Lorsqu'il écrit Truman, Cesc Gay vient de perdre sa mère. Avec ce récit trop plein de bons sentiments, le réalisateur Catalan s'emploie à positiver la douleur attachée à la perte d'un être cher et peine à explorer, malgré deux comédiens formidables, le concept de transmission intrinsèque à la mort.
Julian est malade. Tomàs, un vieil ami qui vit au Canada, lui rend visite à Madrid. Ensemble ils vont rire, pleurer, s’énerver et surtout se préoccuper de l’avenir de Truman, le vieux chien de Julian.
©Universum Film
Cesc Gay, jeune mais déjà prolifique cinéaste catalan, nous livre sa recette d’un film réussi.
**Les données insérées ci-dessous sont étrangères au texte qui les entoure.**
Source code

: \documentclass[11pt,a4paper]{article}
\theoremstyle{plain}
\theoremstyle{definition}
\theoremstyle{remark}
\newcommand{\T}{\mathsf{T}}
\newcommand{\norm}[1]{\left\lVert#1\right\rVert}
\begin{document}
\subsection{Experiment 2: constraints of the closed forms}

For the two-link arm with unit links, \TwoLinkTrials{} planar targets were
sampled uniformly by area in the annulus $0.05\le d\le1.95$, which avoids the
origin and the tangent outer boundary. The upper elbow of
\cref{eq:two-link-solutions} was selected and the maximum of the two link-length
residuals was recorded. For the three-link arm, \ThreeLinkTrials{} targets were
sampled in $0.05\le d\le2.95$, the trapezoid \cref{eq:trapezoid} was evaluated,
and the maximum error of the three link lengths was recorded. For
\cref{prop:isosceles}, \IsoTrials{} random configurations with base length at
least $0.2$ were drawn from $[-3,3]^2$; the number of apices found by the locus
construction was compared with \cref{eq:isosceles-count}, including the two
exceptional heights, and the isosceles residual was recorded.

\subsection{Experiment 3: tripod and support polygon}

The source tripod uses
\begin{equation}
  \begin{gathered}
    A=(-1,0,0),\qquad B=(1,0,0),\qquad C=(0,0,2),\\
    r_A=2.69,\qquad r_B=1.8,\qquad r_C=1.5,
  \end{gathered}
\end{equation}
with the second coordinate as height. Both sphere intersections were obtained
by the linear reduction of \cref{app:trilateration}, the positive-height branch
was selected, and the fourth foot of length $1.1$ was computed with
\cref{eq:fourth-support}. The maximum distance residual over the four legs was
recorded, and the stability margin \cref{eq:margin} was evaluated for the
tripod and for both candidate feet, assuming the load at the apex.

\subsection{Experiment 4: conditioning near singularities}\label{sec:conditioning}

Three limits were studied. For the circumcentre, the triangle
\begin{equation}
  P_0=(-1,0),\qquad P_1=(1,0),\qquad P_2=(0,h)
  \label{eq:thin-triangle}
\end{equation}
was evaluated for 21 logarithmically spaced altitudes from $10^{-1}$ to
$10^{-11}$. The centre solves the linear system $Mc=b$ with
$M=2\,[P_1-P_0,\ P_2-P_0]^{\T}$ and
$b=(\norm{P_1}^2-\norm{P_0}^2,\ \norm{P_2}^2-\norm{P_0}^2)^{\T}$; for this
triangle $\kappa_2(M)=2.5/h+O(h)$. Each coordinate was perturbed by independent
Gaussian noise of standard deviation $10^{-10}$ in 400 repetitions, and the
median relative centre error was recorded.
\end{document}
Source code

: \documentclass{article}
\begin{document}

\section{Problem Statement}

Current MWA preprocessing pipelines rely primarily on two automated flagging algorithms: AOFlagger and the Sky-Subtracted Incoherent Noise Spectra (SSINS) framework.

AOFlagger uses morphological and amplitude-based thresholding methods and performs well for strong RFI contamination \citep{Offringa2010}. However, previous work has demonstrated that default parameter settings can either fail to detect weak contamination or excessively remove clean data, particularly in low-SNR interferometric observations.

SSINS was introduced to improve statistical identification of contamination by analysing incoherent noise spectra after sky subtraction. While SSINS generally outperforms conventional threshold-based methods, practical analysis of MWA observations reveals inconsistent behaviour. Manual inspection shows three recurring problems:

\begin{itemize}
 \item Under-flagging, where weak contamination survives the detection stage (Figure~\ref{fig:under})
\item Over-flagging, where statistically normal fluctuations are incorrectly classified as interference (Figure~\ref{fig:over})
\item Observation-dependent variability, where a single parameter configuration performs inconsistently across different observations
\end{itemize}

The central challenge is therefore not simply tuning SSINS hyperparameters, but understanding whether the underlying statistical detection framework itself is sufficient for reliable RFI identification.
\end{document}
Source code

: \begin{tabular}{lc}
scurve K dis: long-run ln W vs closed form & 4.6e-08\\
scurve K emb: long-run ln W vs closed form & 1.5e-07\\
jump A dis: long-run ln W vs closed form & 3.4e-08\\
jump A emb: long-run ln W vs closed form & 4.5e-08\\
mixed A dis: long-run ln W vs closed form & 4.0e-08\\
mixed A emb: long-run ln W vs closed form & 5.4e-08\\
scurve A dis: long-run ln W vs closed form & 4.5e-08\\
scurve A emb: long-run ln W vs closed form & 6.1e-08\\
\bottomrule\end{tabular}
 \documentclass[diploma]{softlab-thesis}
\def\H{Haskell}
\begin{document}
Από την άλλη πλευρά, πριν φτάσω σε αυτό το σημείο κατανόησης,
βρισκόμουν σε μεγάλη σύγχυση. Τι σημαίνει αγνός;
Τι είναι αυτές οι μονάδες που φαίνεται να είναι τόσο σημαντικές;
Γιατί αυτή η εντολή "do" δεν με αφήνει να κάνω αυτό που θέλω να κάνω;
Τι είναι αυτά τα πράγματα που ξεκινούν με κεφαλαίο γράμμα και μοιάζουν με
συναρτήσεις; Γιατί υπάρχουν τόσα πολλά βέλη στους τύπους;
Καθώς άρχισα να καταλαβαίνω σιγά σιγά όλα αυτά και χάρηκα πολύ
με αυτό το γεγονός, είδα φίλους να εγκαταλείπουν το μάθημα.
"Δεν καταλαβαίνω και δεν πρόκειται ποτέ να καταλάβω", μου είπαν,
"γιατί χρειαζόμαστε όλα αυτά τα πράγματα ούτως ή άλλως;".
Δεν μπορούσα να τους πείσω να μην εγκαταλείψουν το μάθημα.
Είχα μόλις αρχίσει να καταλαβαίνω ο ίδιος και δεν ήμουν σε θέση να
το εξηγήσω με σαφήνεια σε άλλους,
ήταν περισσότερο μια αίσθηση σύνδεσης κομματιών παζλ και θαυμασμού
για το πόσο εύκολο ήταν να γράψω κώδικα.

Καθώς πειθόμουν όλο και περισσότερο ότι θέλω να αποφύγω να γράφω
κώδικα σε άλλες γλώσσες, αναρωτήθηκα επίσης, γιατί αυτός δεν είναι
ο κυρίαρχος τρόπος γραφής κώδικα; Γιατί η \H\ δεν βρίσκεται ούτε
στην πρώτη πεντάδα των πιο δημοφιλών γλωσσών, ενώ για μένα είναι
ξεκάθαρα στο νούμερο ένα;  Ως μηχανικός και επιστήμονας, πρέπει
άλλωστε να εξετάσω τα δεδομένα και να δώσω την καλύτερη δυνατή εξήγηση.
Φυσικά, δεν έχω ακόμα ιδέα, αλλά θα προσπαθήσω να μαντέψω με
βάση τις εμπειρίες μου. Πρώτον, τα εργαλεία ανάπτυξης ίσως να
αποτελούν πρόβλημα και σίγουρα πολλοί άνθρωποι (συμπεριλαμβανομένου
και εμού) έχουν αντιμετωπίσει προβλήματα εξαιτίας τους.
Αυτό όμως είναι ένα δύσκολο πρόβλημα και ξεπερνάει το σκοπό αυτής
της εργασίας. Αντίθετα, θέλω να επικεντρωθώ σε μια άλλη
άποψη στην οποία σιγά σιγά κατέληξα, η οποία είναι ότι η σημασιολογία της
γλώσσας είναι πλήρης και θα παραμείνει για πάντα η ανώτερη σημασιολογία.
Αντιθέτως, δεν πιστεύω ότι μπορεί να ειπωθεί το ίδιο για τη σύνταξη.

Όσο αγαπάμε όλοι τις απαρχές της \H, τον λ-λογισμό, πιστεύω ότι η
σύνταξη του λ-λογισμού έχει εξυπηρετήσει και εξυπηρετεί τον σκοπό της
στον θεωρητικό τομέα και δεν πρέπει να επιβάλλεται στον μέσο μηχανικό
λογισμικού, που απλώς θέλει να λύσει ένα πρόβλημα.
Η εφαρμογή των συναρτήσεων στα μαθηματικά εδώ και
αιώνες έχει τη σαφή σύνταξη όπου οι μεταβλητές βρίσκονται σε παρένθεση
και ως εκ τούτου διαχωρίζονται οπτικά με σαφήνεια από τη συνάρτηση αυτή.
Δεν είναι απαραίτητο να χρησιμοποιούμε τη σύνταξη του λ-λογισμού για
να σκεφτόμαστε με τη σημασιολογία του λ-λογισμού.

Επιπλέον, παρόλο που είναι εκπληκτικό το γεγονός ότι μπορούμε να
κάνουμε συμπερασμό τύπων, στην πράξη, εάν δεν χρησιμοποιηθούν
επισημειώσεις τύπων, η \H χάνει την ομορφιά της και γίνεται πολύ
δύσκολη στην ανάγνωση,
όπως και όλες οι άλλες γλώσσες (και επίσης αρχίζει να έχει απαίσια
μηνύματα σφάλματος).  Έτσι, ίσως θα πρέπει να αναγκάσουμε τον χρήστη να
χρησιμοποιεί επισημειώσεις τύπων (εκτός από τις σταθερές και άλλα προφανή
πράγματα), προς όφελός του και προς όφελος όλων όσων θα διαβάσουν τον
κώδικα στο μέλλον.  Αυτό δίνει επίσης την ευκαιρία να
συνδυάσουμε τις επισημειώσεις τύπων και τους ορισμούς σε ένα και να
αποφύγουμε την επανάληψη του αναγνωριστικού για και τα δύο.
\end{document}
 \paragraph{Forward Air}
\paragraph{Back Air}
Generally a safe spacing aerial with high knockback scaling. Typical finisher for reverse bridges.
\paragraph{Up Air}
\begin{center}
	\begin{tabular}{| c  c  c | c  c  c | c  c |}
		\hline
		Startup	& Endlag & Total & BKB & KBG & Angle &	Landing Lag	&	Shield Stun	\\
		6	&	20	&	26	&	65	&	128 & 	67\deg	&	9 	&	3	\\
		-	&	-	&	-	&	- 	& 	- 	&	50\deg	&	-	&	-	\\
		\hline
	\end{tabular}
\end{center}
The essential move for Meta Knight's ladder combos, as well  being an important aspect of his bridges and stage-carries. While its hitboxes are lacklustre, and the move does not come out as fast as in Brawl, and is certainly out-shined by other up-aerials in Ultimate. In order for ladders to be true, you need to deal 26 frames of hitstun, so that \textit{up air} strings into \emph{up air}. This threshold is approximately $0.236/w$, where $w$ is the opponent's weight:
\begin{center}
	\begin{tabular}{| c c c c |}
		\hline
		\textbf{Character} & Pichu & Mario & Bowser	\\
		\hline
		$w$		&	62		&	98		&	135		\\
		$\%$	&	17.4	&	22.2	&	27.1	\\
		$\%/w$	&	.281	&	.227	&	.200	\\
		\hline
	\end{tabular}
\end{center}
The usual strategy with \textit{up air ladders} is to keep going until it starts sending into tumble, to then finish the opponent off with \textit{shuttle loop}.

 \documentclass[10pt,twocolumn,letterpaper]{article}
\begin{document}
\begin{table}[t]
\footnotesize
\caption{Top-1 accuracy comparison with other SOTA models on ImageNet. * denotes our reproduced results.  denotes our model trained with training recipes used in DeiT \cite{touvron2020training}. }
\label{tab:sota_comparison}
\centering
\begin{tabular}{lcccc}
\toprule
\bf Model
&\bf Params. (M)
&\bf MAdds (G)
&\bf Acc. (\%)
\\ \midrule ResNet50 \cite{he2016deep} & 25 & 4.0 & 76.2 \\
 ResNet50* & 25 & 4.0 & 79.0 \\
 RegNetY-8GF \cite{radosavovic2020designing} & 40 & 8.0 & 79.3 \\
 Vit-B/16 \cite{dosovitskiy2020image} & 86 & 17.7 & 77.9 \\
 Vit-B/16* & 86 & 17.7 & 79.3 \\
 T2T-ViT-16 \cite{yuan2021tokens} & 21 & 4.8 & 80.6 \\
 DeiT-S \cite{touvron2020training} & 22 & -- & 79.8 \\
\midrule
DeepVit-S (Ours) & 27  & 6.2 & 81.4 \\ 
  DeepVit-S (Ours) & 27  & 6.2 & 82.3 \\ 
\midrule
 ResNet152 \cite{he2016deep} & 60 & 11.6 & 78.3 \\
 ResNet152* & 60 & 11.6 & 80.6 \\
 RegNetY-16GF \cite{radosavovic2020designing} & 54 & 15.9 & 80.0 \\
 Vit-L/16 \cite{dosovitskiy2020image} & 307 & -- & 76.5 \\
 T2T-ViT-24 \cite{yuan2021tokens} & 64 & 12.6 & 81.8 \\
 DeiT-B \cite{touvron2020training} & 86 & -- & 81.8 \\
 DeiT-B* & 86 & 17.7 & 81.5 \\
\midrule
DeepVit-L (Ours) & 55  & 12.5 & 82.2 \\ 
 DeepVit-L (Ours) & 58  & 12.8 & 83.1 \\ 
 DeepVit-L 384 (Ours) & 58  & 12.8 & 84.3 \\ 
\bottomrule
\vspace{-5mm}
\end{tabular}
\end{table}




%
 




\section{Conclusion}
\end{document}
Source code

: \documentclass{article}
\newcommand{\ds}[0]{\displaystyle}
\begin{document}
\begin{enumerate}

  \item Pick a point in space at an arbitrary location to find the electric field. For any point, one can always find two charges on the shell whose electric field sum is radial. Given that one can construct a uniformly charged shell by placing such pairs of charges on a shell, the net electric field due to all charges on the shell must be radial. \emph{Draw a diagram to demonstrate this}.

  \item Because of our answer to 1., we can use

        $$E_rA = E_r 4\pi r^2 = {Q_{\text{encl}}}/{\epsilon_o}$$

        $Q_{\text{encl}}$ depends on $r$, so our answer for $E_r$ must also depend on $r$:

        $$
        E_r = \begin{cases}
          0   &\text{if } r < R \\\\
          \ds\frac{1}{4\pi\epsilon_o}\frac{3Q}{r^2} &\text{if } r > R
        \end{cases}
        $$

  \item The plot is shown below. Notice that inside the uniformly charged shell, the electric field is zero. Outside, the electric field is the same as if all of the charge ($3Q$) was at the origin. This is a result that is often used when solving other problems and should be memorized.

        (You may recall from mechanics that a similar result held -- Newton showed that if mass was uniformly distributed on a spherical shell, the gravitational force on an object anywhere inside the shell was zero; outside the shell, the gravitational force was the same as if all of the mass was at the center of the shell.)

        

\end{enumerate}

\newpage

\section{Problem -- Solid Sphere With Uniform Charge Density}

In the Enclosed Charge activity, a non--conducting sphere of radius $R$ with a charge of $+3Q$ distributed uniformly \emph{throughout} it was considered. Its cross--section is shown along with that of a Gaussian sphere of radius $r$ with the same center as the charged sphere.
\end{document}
Prenez une histoire qui touche tout le monde (la mort en l’occurrence), ajoutez-y des dialogues savoureux, laissez deux des plus immenses comédiens latins vous les servir, mélangez et vous obtenez… Truman. Un film drôle et touchant, admirablement bien joué mais qui, hélas, manque un peu d’âme. Car si l’auteur arrive habilement à manœuvrer entre rires et larmes, il n’atteint jamais réellement le but escompté ; celui de nous faire subtilement comprendre que le plus dur face à la mort (et donc dans la vie) c’est le regard de l’autre.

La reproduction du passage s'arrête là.